Oozing with melted cheese, tender, balsamic-glazed mushrooms and soft caramelized onions, these are the ultimate baked vegetarian empanadas. Our recipe will guide you step-by-step on how to make these delectable Argentine morsels from scratch, including a herbaceous chimichurri dipping sauce to accompany.
Country Number 7: Argentina
Time apparently flies when you are cooking a meal from every country in the world. We just blinked and suddenly we are onto our second week of this challenge! Foremost, we want to say thank you to everyone who is following our journey thus far, your support is greatly appreciated.
Our next country up was Argentina, which marks the first South American cuisine to tackle. Initially, we were a little trepidatious as Argentinean cuisine is notoriously meat-centric. However, we remembered that Argentina is famous for the delightful little parcels of joy that are empanadas and the sweet, sweet nectar that is dulce de leche. Just like that, we realized everything was going to be okay.
Argentine cuisine is strongly influenced by the Italians and Spanish. This is due to the history of immigration from these countries during the colonial period through to the 20th century. The country is most known for its massive agricultural production of beef.

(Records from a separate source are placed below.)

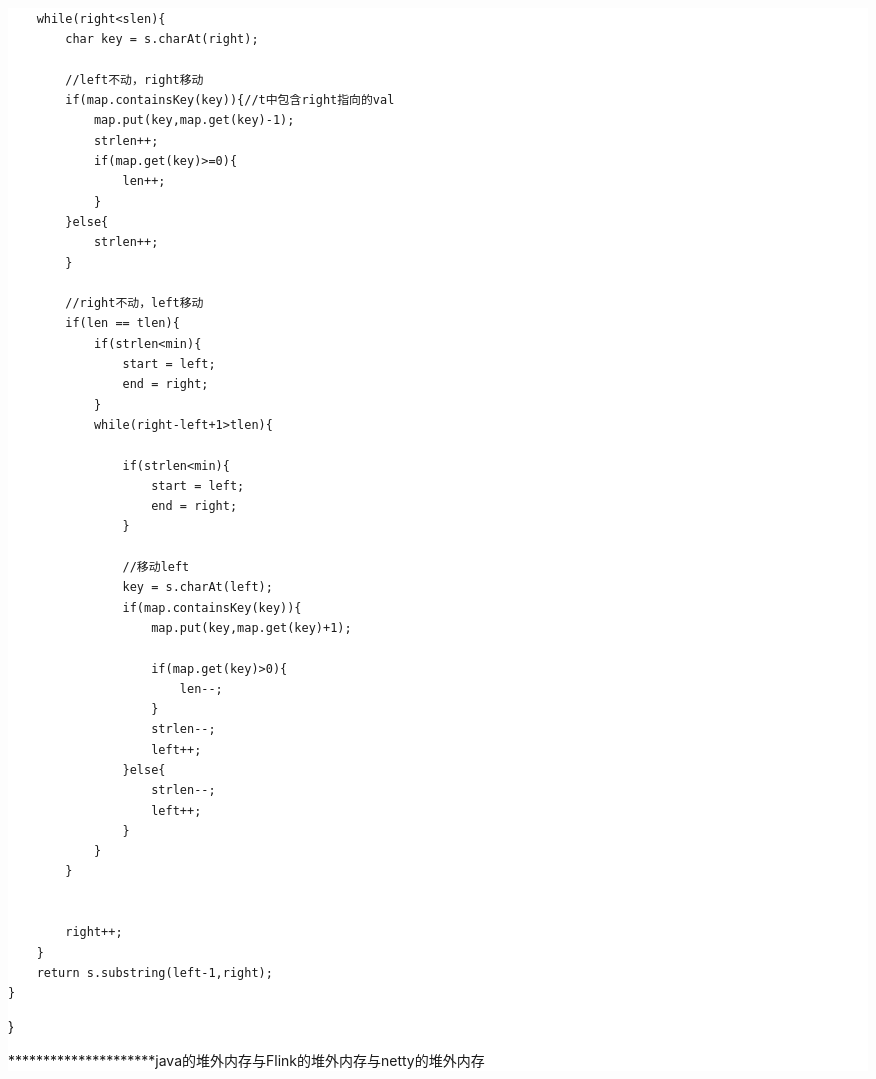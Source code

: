         while(right<slen){
            char key = s.charAt(right);

            //left不动，right移动
            if(map.containsKey(key)){//t中包含right指向的val
                map.put(key,map.get(key)-1);
                strlen++;
                if(map.get(key)>=0){
                    len++;
                }
            }else{
                strlen++;
            }

            //right不动，left移动
            if(len == tlen){
                if(strlen<min){
                    start = left;
                    end = right;
                }
                while(right-left+1>tlen){

                    if(strlen<min){
                        start = left;
                        end = right;
                    }

                    //移动left
                    key = s.charAt(left);
                    if(map.containsKey(key)){
                        map.put(key,map.get(key)+1);

                        if(map.get(key)>0){
                            len--;
                        }
                        strlen--;
                        left++;
                    }else{
                        strlen--;
                        left++;
                    }
                }
            }


            right++;
        }
        return s.substring(left-1,right);
    }
}




*********************java的堆外内存与Flink的堆外内存与netty的堆外内存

Unsurprisingly, Argentina has the second-highest consumption rate of beef in the world, with an average consumption of 55kg of beef a year. Naturally, this means most of the country’s cuisine is centered around meat. Fear not, vegetarians. You can still enjoy Argentina’s cuisine without eating meat, even if the options are a little on the limited side…
Popular Argentinean Vegetarian Dishes
- Provoleta– A very popular dish where slices of pungent cheese are topped with chilli flakes and herbs and grilled. The cheese is served crisp on the outside and gooey on the inside!
- Sorrentinos– A type of filled pasta popular in Argentina, these are very similar to ravioli but larger and circular in shape. They often come in a variety of vegetarian filling including grated cheese, ricotta, vegetables, or nuts.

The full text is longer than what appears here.